BY DAVID NIXON – For the first time, a department at the University of Hawai‘i at Mānoa has received a financial award for reducing energy consumption.  The Sustainable Saunders Initiative has honored the Department of Anthropology on the third floor of Saunders Hall for achieving the most savings in the successful second round of the energy saving competition.


“We’re very happy to win this competition, and we’re resolved to save even more in future rounds,” said Geoffrey White, chair of the UH Mānoa Department of Anthropology.  “It means a lot to us to be earth friendly and sustainable, and the funds will go right back into supporting our students. Why waste the money on electricity when we can invest it in people?”

The Sustainable Saunders Initiative is a pilot campus sustainability effort that has been implementing energy saving measures since 2006. The current “Saunders Energy Challenge” is a competition among the seven floors of Saunders Hall.  Working with Hawaiian Electric Company and supported by the Palo Alto-based Electric Power Research Institute, Sustainable Saunders constructed a website to provide real-time and historical energy use data for each floor in the building. The website is viewable at

“We worked very effectively with the Public Policy Center at UH Mānoa to construct a useful and engaging website,” said Carlos Perez, Hawaiian Electric Company Manager for Energy Solutions.  “The university system is the second largest consumer of electricity in the islands (after the U.S. military), and we’re pleased to be able to support this worthy project. The university can be a model and motivator for action in the larger community off campus.”

Each month, over $1.5 million from students’ tuition goes to pay the UH Mānoa electricity bill, but individual departments are not billed. Electricity billing is centralized for the campus and building occupants typically can’t even obtain information about their energy consumption, much less understand whether their use is high or low.

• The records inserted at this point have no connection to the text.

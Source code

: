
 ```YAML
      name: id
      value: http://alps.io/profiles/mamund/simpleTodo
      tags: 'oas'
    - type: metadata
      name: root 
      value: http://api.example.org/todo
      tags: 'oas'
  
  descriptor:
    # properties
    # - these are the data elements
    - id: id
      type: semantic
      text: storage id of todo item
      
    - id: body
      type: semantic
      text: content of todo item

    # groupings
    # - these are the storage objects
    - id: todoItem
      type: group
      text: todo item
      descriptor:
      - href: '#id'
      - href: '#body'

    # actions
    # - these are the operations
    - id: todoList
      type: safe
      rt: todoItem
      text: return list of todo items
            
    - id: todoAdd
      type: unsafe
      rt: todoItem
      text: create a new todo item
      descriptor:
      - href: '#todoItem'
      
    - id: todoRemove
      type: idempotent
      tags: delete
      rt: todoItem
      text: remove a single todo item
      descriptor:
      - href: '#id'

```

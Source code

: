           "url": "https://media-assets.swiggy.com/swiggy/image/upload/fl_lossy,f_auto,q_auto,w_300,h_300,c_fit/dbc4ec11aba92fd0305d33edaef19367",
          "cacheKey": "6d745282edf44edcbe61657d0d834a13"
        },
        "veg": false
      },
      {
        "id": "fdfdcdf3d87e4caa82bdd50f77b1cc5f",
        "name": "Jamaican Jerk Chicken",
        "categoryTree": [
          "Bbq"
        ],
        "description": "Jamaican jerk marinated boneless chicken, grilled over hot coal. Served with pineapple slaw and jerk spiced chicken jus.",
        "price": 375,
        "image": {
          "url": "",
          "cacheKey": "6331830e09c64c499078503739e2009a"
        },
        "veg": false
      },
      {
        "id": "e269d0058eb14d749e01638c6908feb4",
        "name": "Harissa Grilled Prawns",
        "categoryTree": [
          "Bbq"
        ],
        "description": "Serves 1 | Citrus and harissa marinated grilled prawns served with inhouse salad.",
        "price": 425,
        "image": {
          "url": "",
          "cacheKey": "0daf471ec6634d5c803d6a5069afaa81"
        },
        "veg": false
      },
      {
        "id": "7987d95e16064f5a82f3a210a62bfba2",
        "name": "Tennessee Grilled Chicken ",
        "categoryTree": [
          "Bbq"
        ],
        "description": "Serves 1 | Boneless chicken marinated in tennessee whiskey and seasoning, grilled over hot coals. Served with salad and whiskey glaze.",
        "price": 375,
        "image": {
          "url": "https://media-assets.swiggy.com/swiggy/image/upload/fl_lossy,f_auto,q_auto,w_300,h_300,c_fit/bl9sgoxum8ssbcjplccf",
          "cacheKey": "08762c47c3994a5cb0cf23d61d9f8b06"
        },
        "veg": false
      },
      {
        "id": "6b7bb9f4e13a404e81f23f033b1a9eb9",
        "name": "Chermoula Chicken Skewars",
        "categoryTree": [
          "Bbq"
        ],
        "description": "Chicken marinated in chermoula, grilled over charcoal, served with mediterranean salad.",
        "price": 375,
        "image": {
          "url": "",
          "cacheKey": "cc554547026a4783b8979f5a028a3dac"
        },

“Like many workplaces, energy use here is an ‘all-you-can-eat’ buffet,” said David Nixon, director of the Sustainable Saunders Initiative and associate professor in the Social Science Public Policy Center. “If the electricity bills in your neighborhood or condo are pooled together, with no incentive to use energy wisely, it’s not hard to figure out that you and your neighbors will use more electricity than normal. Yet that’s the most common arrangement for workplace energy use.

“Our project allows energy users to see their energy consumption and translate their intentions for a more sustainable future into action. By pairing financial incentives with tight-knit social groups, we think we’ve constructed a win-win economic model for the campus – departments generate financial savings for the campus as a whole, and in turn the campus administration returns a portion of the savings back to departments.”

Sustainable Saunders is documenting the energy savings based on a statistical model of baseline energy use. The first round of the competition merely made the website publicly available, so faculty staff and students could monitor their energy use individually and in relation to other floors.

During the first round from August 23 to September 23, the competing floors generated 1,367 kWh in energy saving – the carbon equivalent of planting 29 trees. During the second round that recently finished, departments were offered financial incentives in proportion to their actual energy savings, with the winning floor receiving 100% of the value of their energy savings and the rest receiving 50%. Energy savings shot up an additional 65% in the second round, and the third floor received $223 – not a fortune but enough to fund a student award or provide a small student travel stipend – and all in just 30 days.

“We’re excited about the results so far, and it’s not hard to see the potential for successful energy saving competitions between buildings as well as among floors in a building,” said Nixon.  “We plan to expand across the Mānoa campus, other campuses in the system and then, why not across Honolulu and around the world? This is a project that works because it’s rooted in sound science about human behavior, financial incentives, and social reinforcements.”

Round 3 of the competition began October 24, and concludes on November 23, 2010.